When considering the cause for infertility, women are not alone – a male factor contributes to the etiology of infertility in 40-50% of couples presenting for evaluation.

Causes of Male Factor Infertility


Pre-Testicular Factors

Just like follicle and egg recruitment and growth, sperm production is dependent on a delicate balance of messages from the brain.  Generally, in pre-testicular causes for abnormal sperm counts, the messages sent from the brain are low, and adequate support for sperm production can not be accomplished without replacement of these messages.  Causes can include genetic conditions (Kallman Syndrome), Obesity, or any treatment directed to the areas which produce these message (like a prior history of radiation treatment to the brain).

Testicular Factors

Testicular factors include those conditions related to the testes which may affect sperm production.  Causes include primary testicular failure (which is often genetic in etiology), trauma, hydrocele or varicocele, a previous history of mumps or malaria, age, history of testicular cancer or exposure to chemotherapy.
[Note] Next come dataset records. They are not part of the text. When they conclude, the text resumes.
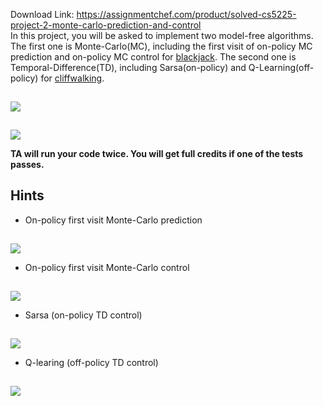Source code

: Download Link: https://assignmentchef.com/product/solved-cs5225-project-2-monte-carlo-prediction-and-control
<br>
In this project, you will be asked to implement two model-free algorithms. The first one is Monte-Carlo(MC), including the first visit of on-policy MC prediction and on-policy MC control for <a href="https://gym.openai.com/envs/Blackjack-v0/" rel="nofollow">blackjack</a>. The second one is Temporal-Difference(TD), including Sarsa(on-policy) and Q-Learning(off-policy) for <a href="https://github.com/openai/gym/blob/master/gym/envs/toy_text/cliffwalking.py">cliffwalking</a>.

<a href="https://i0.wp.com/github.com/huiminren/DS595CS525-RL-HW/blob/master/project2/img/project2-1.png?ssl=1" target="_blank" rel="noopener noreferrer"><img decoding="async" data-recalc-dims="1" data-src="https://i0.wp.com/github.com/huiminren/DS595CS525-RL-HW/raw/master/project2/img/project2-1.png?w=980&amp;ssl=1" class="lazyload" src="data:image/gif;base64,R0lGODlhAQABAAAAACH5BAEKAAEALAAAAAABAAEAAAICTAEAOw==">

  <noscript>

   <img decoding="async" src="https://i0.wp.com/github.com/huiminren/DS595CS525-RL-HW/raw/master/project2/img/project2-1.png?w=980&amp;ssl=1" data-recalc-dims="1">

  </noscript></a>

<a href="https://i0.wp.com/github.com/huiminren/DS595CS525-RL-HW/blob/master/project2/img/project2-2.png?ssl=1" target="_blank" rel="noopener noreferrer"><img decoding="async" data-recalc-dims="1" data-src="https://i0.wp.com/github.com/huiminren/DS595CS525-RL-HW/raw/master/project2/img/project2-2.png?w=980&amp;ssl=1" class="lazyload" src="data:image/gif;base64,R0lGODlhAQABAAAAACH5BAEKAAEALAAAAAABAAEAAAICTAEAOw==">

  <noscript>

   <img decoding="async" src="https://i0.wp.com/github.com/huiminren/DS595CS525-RL-HW/raw/master/project2/img/project2-2.png?w=980&amp;ssl=1" data-recalc-dims="1">

  </noscript></a>

<strong>TA will run your code twice. You will get full credits if one of the tests passes.</strong>

<h2><a id="user-content-hints" class="anchor" href="https://github.com/bucky1995/CS_525_RL/tree/master/Project-2#hints" aria-hidden="true"></a>Hints</h2>

<ul>

 <li>On-policy first visit Monte-Carlo prediction</li>

</ul>

<a href="https://i0.wp.com/github.com/huiminren/DS595CS525-RL-HW/blob/master/project2/img/mc_predict.png?ssl=1" target="_blank" rel="noopener noreferrer"><img decoding="async" data-recalc-dims="1" data-src="https://i0.wp.com/github.com/huiminren/DS595CS525-RL-HW/raw/master/project2/img/mc_predict.png?w=980&amp;ssl=1" class="lazyload" src="data:image/gif;base64,R0lGODlhAQABAAAAACH5BAEKAAEALAAAAAABAAEAAAICTAEAOw==">

  <noscript>

   <img decoding="async" src="https://i0.wp.com/github.com/huiminren/DS595CS525-RL-HW/raw/master/project2/img/mc_predict.png?w=980&amp;ssl=1" data-recalc-dims="1">

  </noscript></a>

<ul>

 <li>On-policy first visit Monte-Carlo control</li>

</ul>

<a href="https://i0.wp.com/github.com/huiminren/DS595CS525-RL-HW/blob/master/project2/img/mc.png?ssl=1" target="_blank" rel="noopener noreferrer"><img decoding="async" data-recalc-dims="1" data-src="https://i0.wp.com/github.com/huiminren/DS595CS525-RL-HW/raw/master/project2/img/mc.png?w=980&amp;ssl=1" class="lazyload" src="data:image/gif;base64,R0lGODlhAQABAAAAACH5BAEKAAEALAAAAAABAAEAAAICTAEAOw==">

  <noscript>

   <img decoding="async" src="https://i0.wp.com/github.com/huiminren/DS595CS525-RL-HW/raw/master/project2/img/mc.png?w=980&amp;ssl=1" data-recalc-dims="1">

  </noscript></a>

<ul>

 <li>Sarsa (on-policy TD control)</li>

</ul>

<a href="https://i0.wp.com/github.com/huiminren/DS595CS525-RL-HW/blob/master/project2/img/sarsa.png?ssl=1" target="_blank" rel="noopener noreferrer"><img decoding="async" data-recalc-dims="1" data-src="https://i0.wp.com/github.com/huiminren/DS595CS525-RL-HW/raw/master/project2/img/sarsa.png?w=980&amp;ssl=1" class="lazyload" src="data:image/gif;base64,R0lGODlhAQABAAAAACH5BAEKAAEALAAAAAABAAEAAAICTAEAOw==">

  <noscript>

   <img decoding="async" src="https://i0.wp.com/github.com/huiminren/DS595CS525-RL-HW/raw/master/project2/img/sarsa.png?w=980&amp;ssl=1" data-recalc-dims="1">

  </noscript></a>

<ul>

 <li>Q-learing (off-policy TD control)</li>

</ul>

<a href="https://i0.wp.com/github.com/huiminren/DS595CS525-RL-HW/blob/master/project2/img/q-learning.png?ssl=1" target="_blank" rel="noopener noreferrer"><img decoding="async" data-recalc-dims="1" data-src="https://i0.wp.com/github.com/huiminren/DS595CS525-RL-HW/raw/master/project2/img/q-learning.png?w=980&amp;ssl=1" class="lazyload" src="data:image/gif;base64,R0lGODlhAQABAAAAACH5BAEKAAEALAAAAAABAAEAAAICTAEAOw==">

  <noscript>

   <img decoding="async" src="https://i0.wp.com/github.com/huiminren/DS595CS525-RL-HW/raw/master/project2/img/q-learning.png?w=980&amp;ssl=1" data-recalc-dims="1">

  </noscript></a>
Post-Testicular Factors (Obstruction)

Post testicular factors include any obstructive abnormality to the male genital tract as well as any problem related to ejaculation.  This can include absence of the vas deferens (a condition that can be seen in men who carry mutations for cystic fibrosis), obstruction of the ejaculatory ducts or vas deferens, history of a vasectomy, infection (prostatitis, or inflammation of the prostate), and erectile dysfunction.

Diagnosis and Evaluation

The initial steps for evaluating for a male factor for infertility includes a detailed medical history and a semen analysis.  Following the semen analysis, especially if no sperm (a condition called azoospermia) or low concentration of sperm (a condition called oligospermia) are seen, your Team RMI physician may additionally obtain blood work, which will include an assessment of the messages sent from the brain to drive sperm production (FSH) and the major male sex hormone (testosterone), and possibly a genetic evaluation may also be suggested.  Referral to a urologic fertility specialist may also be suggested for a complete physical examination.

Treatment

The treatment for male factor infertility is generally related to the cause, but in most cases male factor infertility can be treated through the use of in vitro fertilization (IVF) or intrauterine insemination (IUI).  Lifestyle modifications, just like in women, can be helpful in optimizing male fertility.  These lifestyle modifications can include healthy diet and exercise, smoking cessation, and limitation of alcohol intake.